Fu Yingkai, Li Meng, Liu Wenxi, Wang Yuanchen, Zhang Jiqing, Yin Baocai, Wei Xiaopeng, Yang Xin
IEEE Trans Image Process. 2023;32:6129-6141. doi: 10.1109/TIP.2023.3326683. Epub 2023 Nov 8.
Event cameras, or dynamic vision sensors, have recently achieved success from fundamental vision tasks to high-level vision researches. Due to its ability to asynchronously capture light intensity changes, event camera has an inherent advantage to capture moving objects in challenging scenarios including objects under low light, high dynamic range, or fast moving objects. Thus event camera are natural for visual object tracking. However, the current event-based trackers derived from RGB trackers simply modify the input images to event frames and still follow conventional tracking pipeline that mainly focus on object texture for target distinction. As a result, the trackers may not be robust dealing with challenging scenarios such as moving cameras and cluttered foreground. In this paper, we propose a distractor-aware event-based tracker that introduces transformer modules into Siamese network architecture (named DANet). Specifically, our model is mainly composed of a motion-aware network and a target-aware network, which simultaneously exploits both motion cues and object contours from event data, so as to discover motion objects and identify the target object by removing dynamic distractors. Our DANet can be trained in an end-to-end manner without any post-processing and can run at over 80 FPS on a single V100. We conduct comprehensive experiments on two large event tracking datasets to validate the proposed model. We demonstrate that our tracker has superior performance against the state-of-the-art trackers in terms of both accuracy and efficiency.

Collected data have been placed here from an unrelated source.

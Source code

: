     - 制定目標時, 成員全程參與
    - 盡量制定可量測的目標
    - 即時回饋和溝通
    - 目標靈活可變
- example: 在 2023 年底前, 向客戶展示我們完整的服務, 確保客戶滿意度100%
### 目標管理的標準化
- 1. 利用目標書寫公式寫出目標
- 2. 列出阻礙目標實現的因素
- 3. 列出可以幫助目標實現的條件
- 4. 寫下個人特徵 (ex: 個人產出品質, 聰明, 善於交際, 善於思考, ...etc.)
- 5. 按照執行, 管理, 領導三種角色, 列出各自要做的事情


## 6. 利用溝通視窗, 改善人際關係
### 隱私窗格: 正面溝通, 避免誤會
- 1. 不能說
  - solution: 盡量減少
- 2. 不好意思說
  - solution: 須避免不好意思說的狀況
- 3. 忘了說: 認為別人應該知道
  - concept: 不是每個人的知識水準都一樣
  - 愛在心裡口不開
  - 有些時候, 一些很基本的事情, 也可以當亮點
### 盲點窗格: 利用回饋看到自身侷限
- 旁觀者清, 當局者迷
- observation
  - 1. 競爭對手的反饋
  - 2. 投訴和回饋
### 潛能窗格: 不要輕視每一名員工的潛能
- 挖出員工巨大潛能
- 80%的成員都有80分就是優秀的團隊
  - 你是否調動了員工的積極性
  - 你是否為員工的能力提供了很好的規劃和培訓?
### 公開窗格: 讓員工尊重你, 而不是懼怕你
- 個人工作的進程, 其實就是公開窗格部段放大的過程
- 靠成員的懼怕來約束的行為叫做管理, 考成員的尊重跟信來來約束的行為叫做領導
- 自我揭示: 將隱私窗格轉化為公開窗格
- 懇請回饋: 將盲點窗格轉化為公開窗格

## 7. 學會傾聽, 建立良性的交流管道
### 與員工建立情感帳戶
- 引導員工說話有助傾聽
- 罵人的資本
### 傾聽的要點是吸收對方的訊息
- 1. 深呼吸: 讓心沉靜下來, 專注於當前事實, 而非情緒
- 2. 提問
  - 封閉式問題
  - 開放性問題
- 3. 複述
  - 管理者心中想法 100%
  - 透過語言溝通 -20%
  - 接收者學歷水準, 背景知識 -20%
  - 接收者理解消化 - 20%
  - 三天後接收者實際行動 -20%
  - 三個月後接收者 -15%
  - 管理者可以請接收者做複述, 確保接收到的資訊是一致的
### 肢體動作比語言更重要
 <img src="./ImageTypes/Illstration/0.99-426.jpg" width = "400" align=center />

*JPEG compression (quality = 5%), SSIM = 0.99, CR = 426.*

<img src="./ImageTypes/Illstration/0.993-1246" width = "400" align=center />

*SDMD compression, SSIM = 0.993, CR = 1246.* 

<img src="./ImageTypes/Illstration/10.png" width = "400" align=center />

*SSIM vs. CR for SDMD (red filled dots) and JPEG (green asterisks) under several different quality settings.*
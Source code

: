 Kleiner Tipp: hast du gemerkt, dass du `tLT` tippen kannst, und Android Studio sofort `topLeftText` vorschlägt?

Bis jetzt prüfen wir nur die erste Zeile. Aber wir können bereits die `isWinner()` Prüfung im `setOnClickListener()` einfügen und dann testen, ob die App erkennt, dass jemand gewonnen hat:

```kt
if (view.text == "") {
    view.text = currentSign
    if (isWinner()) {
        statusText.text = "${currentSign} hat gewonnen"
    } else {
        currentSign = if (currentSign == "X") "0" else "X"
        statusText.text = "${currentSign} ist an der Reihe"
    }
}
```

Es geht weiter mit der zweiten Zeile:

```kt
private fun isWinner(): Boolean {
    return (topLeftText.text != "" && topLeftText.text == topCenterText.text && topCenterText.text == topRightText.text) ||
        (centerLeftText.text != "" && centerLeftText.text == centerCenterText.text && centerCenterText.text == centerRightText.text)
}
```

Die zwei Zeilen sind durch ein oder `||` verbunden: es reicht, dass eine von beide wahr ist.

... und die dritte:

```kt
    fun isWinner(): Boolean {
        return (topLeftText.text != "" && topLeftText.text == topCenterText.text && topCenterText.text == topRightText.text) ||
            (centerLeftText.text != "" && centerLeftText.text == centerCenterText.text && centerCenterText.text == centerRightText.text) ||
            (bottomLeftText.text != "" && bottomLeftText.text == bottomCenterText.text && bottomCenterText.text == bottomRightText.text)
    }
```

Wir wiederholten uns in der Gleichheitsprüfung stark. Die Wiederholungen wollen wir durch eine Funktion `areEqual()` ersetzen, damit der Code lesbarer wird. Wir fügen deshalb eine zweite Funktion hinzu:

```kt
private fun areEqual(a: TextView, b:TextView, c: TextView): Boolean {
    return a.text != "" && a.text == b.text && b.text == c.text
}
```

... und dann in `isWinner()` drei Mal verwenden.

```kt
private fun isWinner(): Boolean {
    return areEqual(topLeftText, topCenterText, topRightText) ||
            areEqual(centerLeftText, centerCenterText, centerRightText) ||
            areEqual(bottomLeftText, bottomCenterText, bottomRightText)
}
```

事件相机,即动态视觉传感器,近来在从基础视觉任务到高级视觉研究等方面都取得了成功。由于其能够异步捕捉光强变化,事件相机在捕捉具有挑战性场景中的移动物体方面具有固有优势,这些场景包括低光照、高动态范围下的物体或快速移动的物体。因此,事件相机对于视觉目标跟踪来说是很自然的选择。然而,当前基于事件的跟踪器是从RGB跟踪器衍生而来的,只是简单地将输入图像修改为事件帧,并且仍然遵循主要关注物体纹理以区分目标的传统跟踪流程。结果,这些跟踪器在处理诸如移动相机和杂乱前景等具有挑战性的场景时可能不够鲁棒。在本文中,我们提出了一种基于事件的分心物感知跟踪器,该跟踪器将Transformer模块引入到孪生网络架构中(命名为DANet)。具体而言,我们的模型主要由一个运动感知网络和一个目标感知网络组成,它们同时利用事件数据中的运动线索和物体轮廓,以便发现运动物体并通过去除动态分心物来识别目标物体。我们的DANet可以以端到端的方式进行训练,无需任何后处理,并且在单个V100上可以以超过80帧每秒 的速度运行。我们在两个大型事件跟踪数据集上进行了全面的实验,以验证所提出的模型。我们证明,我们的跟踪器在准确性和效率方面都优于当前最先进的跟踪器。